SYDNEY (Reuters) - Australia plans to block a controversial "super trawler" from fishing in its waters for two years in a victory for environmental activists worried about the impact on fish stocks and other marine life.
Australian Environment Minister Tony Burke will introduce legislation on Tuesday to give him the power to ban the vessel from fishing until more scientific research is carried out.
Burke said there was too much uncertainty surrounding the environmental impact of the 142 meter (466 foot) trawler, reportedly the world's second-largest fishing vessel.
"There has never been a fishing vessel of this capacity in Australia before and the Environment Protection and Biodiversity Conservation Act needs to be updated so that it can deal with it," Burke said.
Seafish Tasmania brought the FV Margiris to Australian shores last month in a joint-venture with the Dutch owners. It was awarded a 18,000 tonne quota to fish for jack mackerel and red bait fish off the coast of Australia under strict conditions. Its name was changed to the Abel Tasman and registered in Australia.

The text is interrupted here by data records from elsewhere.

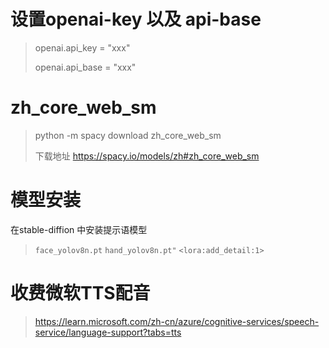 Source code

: # 设置openai-key 以及 api-base
> openai.api_key = "xxx"
> 
> openai.api_base = "xxx"
> 

# zh_core_web_sm
>  python -m spacy download zh_core_web_sm
>  
> 下载地址 https://spacy.io/models/zh#zh_core_web_sm
> 

# 模型安装
在stable-diffion 中安装提示语模型
> `face_yolov8n.pt`
> `hand_yolov8n.pt"`
> `<lora:add_detail:1>`


# 收费微软TTS配音
> https://learn.microsoft.com/zh-cn/azure/cognitive-services/speech-service/language-support?tabs=tts
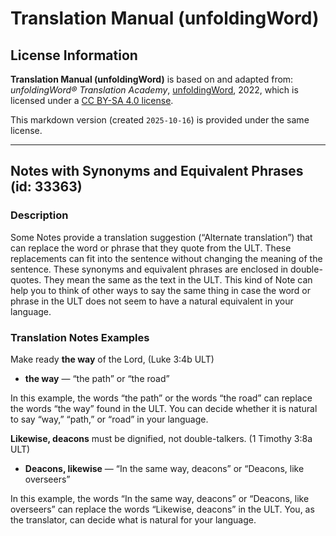 # Translation Manual (unfoldingWord)

## License Information

**Translation Manual (unfoldingWord)** is based on and adapted from: _unfoldingWord® Translation Academy_, [unfoldingWord](https://unfoldingword.org/utw), 2022, which is licensed under a [CC BY-SA 4.0 license](https://creativecommons.org/licenses/by-sa/4.0/legalcode.en).

This markdown version (created `2025-10-16`) is provided under the same license.



--------------------------------

## Notes with Synonyms and Equivalent Phrases (id: 33363)

### Description

Some Notes provide a translation suggestion (“Alternate translation”) that can replace the word or phrase that they quote from the ULT. These replacements can fit into the sentence without changing the meaning of the sentence. These synonyms and equivalent phrases are enclosed in double\-quotes. They mean the same as the text in the ULT. This kind of Note can help you to think of other ways to say the same thing in case the word or phrase in the ULT does not seem to have a natural equivalent in your language.

### Translation Notes Examples

Make ready **the way** of the Lord, (Luke 3:4b ULT)

* **the way** — “the path” or “the road”

In this example, the words “the path” or the words “the road” can replace the words “the way” found in the ULT. You can decide whether it is natural to say “way,” “path,” or “road” in your language.

**Likewise, deacons** must be dignified, not double\-talkers. (1 Timothy 3:8a ULT)

* **Deacons, likewise** — “In the same way, deacons” or “Deacons, like overseers”

In this example, the words “In the same way, deacons” or “Deacons, like overseers” can replace the words “Likewise, deacons” in the ULT. You, as the translator, can decide what is natural for your language.



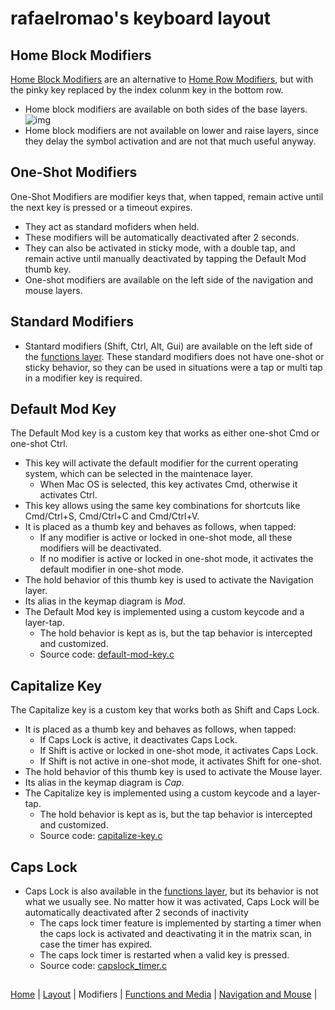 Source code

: # rafaelromao's keyboard layout

## Home Block Modifiers

[Home Block Modifiers](https://precondition.github.io/home-row-mods#alternative-home-row-mods-layout) are an alternative to [Home Row Modifiers](https://precondition.github.io/home-row-mods), but with the pinky key replaced by the index colunm key in the bottom row.

- Home block modifiers are available on both sides of the base layers.
![img](https://i.imgur.com/Wjnyss9.png)
- Home block modifiers are not available on lower and raise layers, since they delay the symbol activation and are not that much useful anyway.

## One-Shot Modifiers

One-Shot Modifiers are modifier keys that, when tapped, remain active until the next key is pressed or a timeout expires. 

- They act as standard mofiders when held.
- These modifiers will be automatically deactivated after 2 seconds. 
- They can also be activated in sticky mode, with a double tap, and remain active until manually deactivated by tapping the Default Mod thumb key.
- One-shot modifiers are available on the left side of the navigation and mouse layers.

## Standard Modifiers

- Stantard modifiers (Shift, Ctrl, Alt, Gui) are available on the left side of the [functions layer](layers.md). These standard modifiers does not have one-shot or sticky behavior, so they can be used in situations were a tap or multi tap in a modifier key is required.

## Default Mod Key 

The Default Mod key is a custom key that works as either one-shot Cmd or one-shot Ctrl.

- This key will activate the default modifier for the current operating system, which can be selected in the maintenace layer.
    - When Mac OS is selected, this key activates Cmd, otherwise it activates Ctrl.
- This key allows using the same key combinations for shortcuts like Cmd/Ctrl+S, Cmd/Ctrl+C and Cmd/Ctrl+V.
- It is placed as a thumb key and behaves as follows, when tapped:
    - If any modifier is active or locked in one-shot mode, all these modifiers will be deactivated.
    - If no modifier is active or locked in one-shot mode, it activates the default modifier in one-shot mode.
- The hold behavior of this thumb key is used to activate the Navigation layer.
- Its alias in the keymap diagram is _Mod_.
- The Default Mod key is implemented using a custom keycode and a layer-tap.
    - The hold behavior is kept as is, but the tap behavior is intercepted and customized.
    - Source code: [default-mod-key.c](../features/default_mod_key.c)

## Capitalize Key 

The Capitalize key is a custom key that works both as Shift and Caps Lock.

- It is placed as a thumb key and behaves as follows, when tapped:
    - If Caps Lock is active, it deactivates Caps Lock.
    - If Shift is active or locked in one-shot mode, it activates Caps Lock.
    - If Shift is not active in one-shot mode, it activates Shift for one-shot.
- The hold behavior of this thumb key is used to activate the Mouse layer.
- Its alias in the keymap diagram is _Cap_.
- The Capitalize key is implemented using a custom keycode and a layer-tap.
    - The hold behavior is kept as is, but the tap behavior is intercepted and customized.
    - Source code: [capitalize-key.c](../features/capitalize_key.c)

## Caps Lock

- Caps Lock is also available in the [functions layer](layers), but its behavior is not what we usually see. No matter how it was activated, Caps Lock will be automatically deactivated after 2 seconds of inactivity
    - The caps lock timer feature is implemented by starting a timer when the caps lock is activated and deactivating it in the matrix scan, in case the timer has expired.
    - The caps lock timer is restarted when a valid key is pressed.
    - Source code: [capslock_timer.c](../features/capslock_timer.c)

##
[Home](../readme.md) | 
[Layout](layout.md) | 
Modifiers |
[Functions and Media](functions.md) | 
[Navigation and Mouse](navigation.md) | 
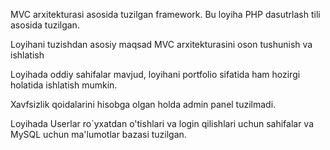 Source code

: MVC arxitekturasi asosida tuzilgan framework.
Bu loyiha PHP dasutrlash tili asosida tuzilgan.

Loyihani tuzishdan asosiy maqsad MVC arxitekturasini oson tushunish va ishlatish

Loyihada oddiy sahifalar mavjud, loyihani portfolio sifatida ham hozirgi holatida ishlatish mumkin.

Xavfsizlik qoidalarini hisobga olgan holda admin panel tuzilmadi.

Loyihada Userlar ro`yxatdan o'tishlari va login qilishlari uchun sahifalar va MySQL uchun ma'lumotlar bazasi tuzilgan.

"Changing laws in response to emotive campaigning and "trial by media" undermines the credibility of Australian fisheries management, creates uncertainty and insecurity for fishermen and deters investment that is needed to support regional jobs," Seafish Tasmania and the Commonwealth Fisheries Association said in an open letter to lawmakers published on Tuesday.
Greenpeace, which had attempted to stop the ship docking when it arrived in South Australia, hailed the decision as a "sensible response to the threat of the Abel Tasman".